さっきより威圧感がすごすぎて、杏寿郎さんのお顔や圧に慣れている私でさえ、恐怖で腰が抜けてしまいそうになる。至近距離だから余計に怖い。
むしろ後ろの壁大丈夫?あ、そこだけは力の加減してあるぽい。長屋とて個人宅の外壁だもんね、よかった……。
いやよくない!現状よくない!
「い、嫌です」
「ほぉ………………?」
しゃがんで下から逃走を図っ……。
……出来なかった。
ドンッッッ!
ぎゃあっ!足の間に勢いよく膝を割り入れられた。今度は足ドンかいっ!!
「あ、足を退かしてください!煉獄家の長男ともあろう方が、お行儀が悪いですっ」
「今は行儀なんてどうでもよかろう。他に誰も見ていない」
うわほんとだ周りは長屋だらけなのに、時間帯のタイミングが悪いのか昼間なのに誰ーーも通ってない!

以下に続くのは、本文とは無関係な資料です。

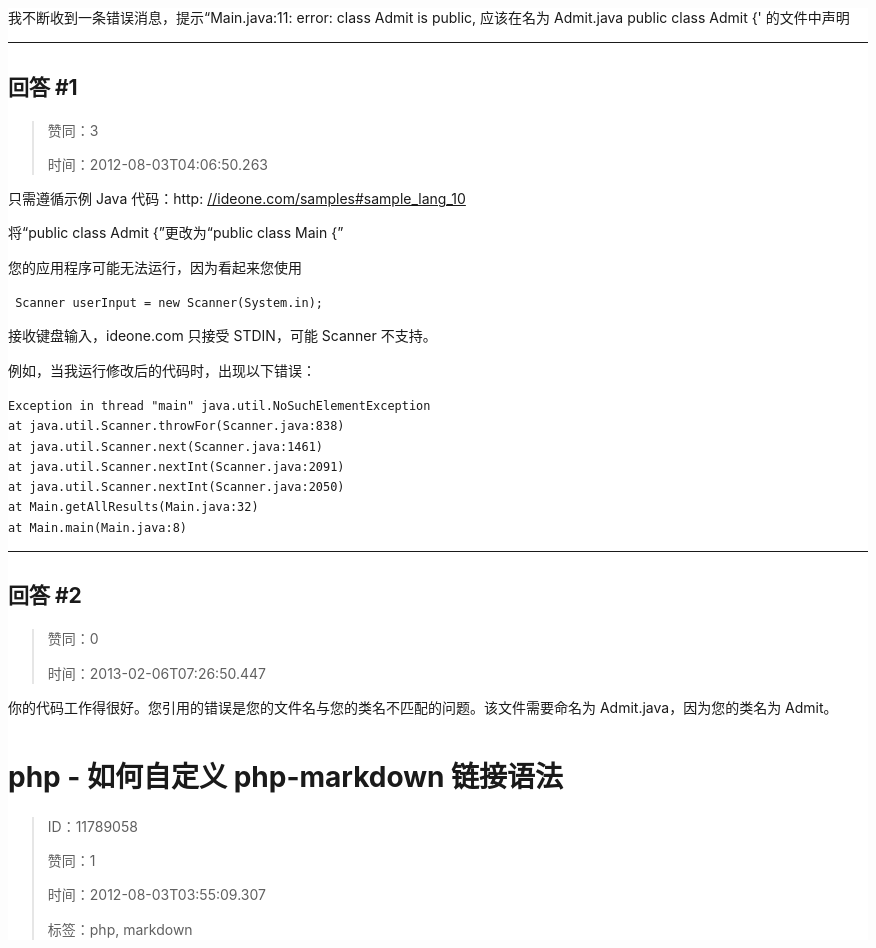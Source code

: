 我不断收到一条错误消息，提示“Main.java:11: error: class Admit is public, 应该在名为 Admit.java public class Admit {' 的文件中声明

* * *

## 回答 #1

> 赞同：3
> 
> 时间：2012-08-03T04:06:50.263

只需遵循示例 Java 代码：http: [//ideone.com/samples#sample_lang_10](http://ideone.com/samples#sample_lang_10)

将“public class Admit {”更改为“public class Main {”

您的应用程序可能无法运行，因为看起来您使用

```
 Scanner userInput = new Scanner(System.in); 
```

接收键盘输入，ideone.com 只接受 STDIN，可能 Scanner 不支持。

例如，当我运行修改后的代码时，出现以下错误：

```
Exception in thread "main" java.util.NoSuchElementException
at java.util.Scanner.throwFor(Scanner.java:838)
at java.util.Scanner.next(Scanner.java:1461)
at java.util.Scanner.nextInt(Scanner.java:2091)
at java.util.Scanner.nextInt(Scanner.java:2050)
at Main.getAllResults(Main.java:32)
at Main.main(Main.java:8) 
```

* * *

## 回答 #2

> 赞同：0
> 
> 时间：2013-02-06T07:26:50.447

你的代码工作得很好。您引用的错误是您的文件名与您的类名不匹配的问题。该文件需要命名为 Admit.java，因为您的类名为 Admit。

# php - 如何自定义 php-markdown 链接语法

> ID：11789058
> 
> 赞同：1
> 
> 时间：2012-08-03T03:55:09.307
> 
> 标签：php, markdown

誰かに助けを乞いたくても無理だー!杏寿郎さんから助けてくれるような人がいるとは思えないけれどね!?
まあ……この人の生活については非常に気になるところではある。生活能力ほぼ皆無だもの。
爆発させるから火は使えないし、お料理は下手だし。通いの奉公さんがいない時のお食事はどうするんだろう。
でもここでハイ住みます!なんて軽々しくは言いたくない。絶対逃してもらえない。
「…………。炎柱邸に住むとして」
「住むのか!そうかならよかった!さあ行こう!!」
手を握られる。甘酸っぱい握り方なのに、気分はドナドナの仔牛。
「ちょ、ちょっと待って!住むとして、の続き言わせてよ!」
「むう……」
「かわいいけど、むうじゃない!
……住むとしてですよ?そこに試用期間とかってのは無いんですか?」
「試用期間とはなんだ」
聞きながらも決して離さないこの手をどうしてくれよう。相手が鬼なら日輪刀でスッパリ!なのに。

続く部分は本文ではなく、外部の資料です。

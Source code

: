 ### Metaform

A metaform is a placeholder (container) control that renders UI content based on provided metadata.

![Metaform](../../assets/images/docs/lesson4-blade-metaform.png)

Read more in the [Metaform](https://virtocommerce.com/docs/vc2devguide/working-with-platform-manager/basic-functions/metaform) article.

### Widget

「仮住まいってこと。ある一定期間住んでみて、気に入らなかったら出て行くってやつ」
「そんなものあるわけがなかろう!
この話はこれで終いだな!さあ行くぞ!」
ぎちぎちぎち……ミシッ。
ぎゃあああ手が折れる!?力入れすぎ!引っ張りすぎ!連れてかれるぅ!!
「嫌だ!!は、離してってば、痛いっ!ちょ、師範……っ!」
「断る!」
この柱、なんて力だよ!!今にも私の事を担ぎ出しそうなんだけど!人攫いじゃん!完全に人攫いじゃん!!
んんんん!?西の空にあの子がいる!よし、かくなる上は……!
「あっさつまいもが東の空飛んでる鬼の血鬼術かも!?」
「何っ!?」
鬼の言葉に杏寿郎さんが刀に手をかけて上を見上げる。つまり私の手は離されたわけで。
ついでにあずまも杏寿郎さんに倣って東の空を向いた。この子ってば誰かさんと同じで、さつまいもが好物だもんね!

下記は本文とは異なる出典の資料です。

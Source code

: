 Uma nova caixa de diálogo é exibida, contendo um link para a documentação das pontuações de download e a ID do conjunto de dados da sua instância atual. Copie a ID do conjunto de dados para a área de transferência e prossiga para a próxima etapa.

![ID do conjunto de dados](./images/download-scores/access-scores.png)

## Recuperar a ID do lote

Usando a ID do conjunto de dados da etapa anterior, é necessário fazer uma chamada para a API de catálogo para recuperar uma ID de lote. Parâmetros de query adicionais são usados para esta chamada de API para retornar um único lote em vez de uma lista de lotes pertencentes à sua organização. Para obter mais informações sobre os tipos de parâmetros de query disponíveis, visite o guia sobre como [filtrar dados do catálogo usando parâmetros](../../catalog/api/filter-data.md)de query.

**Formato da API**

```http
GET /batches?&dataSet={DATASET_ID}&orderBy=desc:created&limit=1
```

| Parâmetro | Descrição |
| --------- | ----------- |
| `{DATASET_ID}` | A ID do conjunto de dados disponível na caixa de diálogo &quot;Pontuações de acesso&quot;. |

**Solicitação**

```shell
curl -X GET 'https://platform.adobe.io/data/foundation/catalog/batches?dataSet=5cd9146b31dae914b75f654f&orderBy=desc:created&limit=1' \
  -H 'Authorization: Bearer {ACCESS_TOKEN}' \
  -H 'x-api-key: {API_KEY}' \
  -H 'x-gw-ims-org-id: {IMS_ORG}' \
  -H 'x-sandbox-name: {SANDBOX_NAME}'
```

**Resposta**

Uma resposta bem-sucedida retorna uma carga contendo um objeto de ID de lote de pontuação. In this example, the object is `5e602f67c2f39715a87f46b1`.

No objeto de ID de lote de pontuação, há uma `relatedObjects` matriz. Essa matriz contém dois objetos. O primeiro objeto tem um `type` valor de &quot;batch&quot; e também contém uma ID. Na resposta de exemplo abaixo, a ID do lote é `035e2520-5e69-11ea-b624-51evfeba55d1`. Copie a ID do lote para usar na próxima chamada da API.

けど、さつまいもが空を飛ぶわけがない。ましてや血鬼術で飛んでても誰に得があるの。そんなの杏寿郎さんしか引っかからないよ。
ちょっとした隙にあずまを杏寿郎さんの肩口からむんずと掴み、逃走を図る。
「!!あっこら待て朝緋!俺から逃げられると思……」
「師範はこれから多分また任務ですよー!要が西の空から飛んできてまーす!!炎柱さま頑張ってぇ〜!!」
「くっ……俺は諦めんからなー!!」
あずまの体ごと手を振り、全速力で駆ける。
杏寿郎さんの言葉は聞こえないふりをしておいた。